== Material to process ==
######

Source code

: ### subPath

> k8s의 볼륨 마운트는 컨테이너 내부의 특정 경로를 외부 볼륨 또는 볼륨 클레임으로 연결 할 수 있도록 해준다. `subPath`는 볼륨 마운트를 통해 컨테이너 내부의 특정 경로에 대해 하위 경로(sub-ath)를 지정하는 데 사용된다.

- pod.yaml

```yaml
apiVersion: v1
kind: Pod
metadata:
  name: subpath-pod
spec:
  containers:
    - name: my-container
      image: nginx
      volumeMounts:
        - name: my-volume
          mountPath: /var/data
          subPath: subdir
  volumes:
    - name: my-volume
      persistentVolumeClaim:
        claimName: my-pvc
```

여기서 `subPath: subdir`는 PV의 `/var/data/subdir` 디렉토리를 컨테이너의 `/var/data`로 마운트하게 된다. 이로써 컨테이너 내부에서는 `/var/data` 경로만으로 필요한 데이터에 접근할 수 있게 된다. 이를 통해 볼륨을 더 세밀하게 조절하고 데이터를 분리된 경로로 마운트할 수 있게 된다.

######

== Task instructions ==
Copy out each record above exactly, leaving nothing out.

== Final answer ==
Source code

: ### subPath

> k8s의 볼륨 마운트는 컨테이너 내부의 특정 경로를 외부 볼륨 또는 볼륨 클레임으로 연결 할 수 있도록 해준다. `subPath`는 볼륨 마운트를 통해 컨테이너 내부의 특정 경로에 대해 하위 경로(sub-ath)를 지정하는 데 사용된다.

- pod.yaml

```yaml
apiVersion: v1
kind: Pod
metadata:
  name: subpath-pod
spec:
  containers:
    - name: my-container
      image: nginx
      volumeMounts:
        - name: my-volume
          mountPath: /var/data
          subPath: subdir
  volumes:
    - name: my-volume
      persistentVolumeClaim:
        claimName: my-pvc
```

여기서 `subPath: subdir`는 PV의 `/var/data/subdir` 디렉토리를 컨테이너의 `/var/data`로 마운트하게 된다. 이로써 컨테이너 내부에서는 `/var/data` 경로만으로 필요한 데이터에 접근할 수 있게 된다. 이를 통해 볼륨을 더 세밀하게 조절하고 데이터를 분리된 경로로 마운트할 수 있게 된다.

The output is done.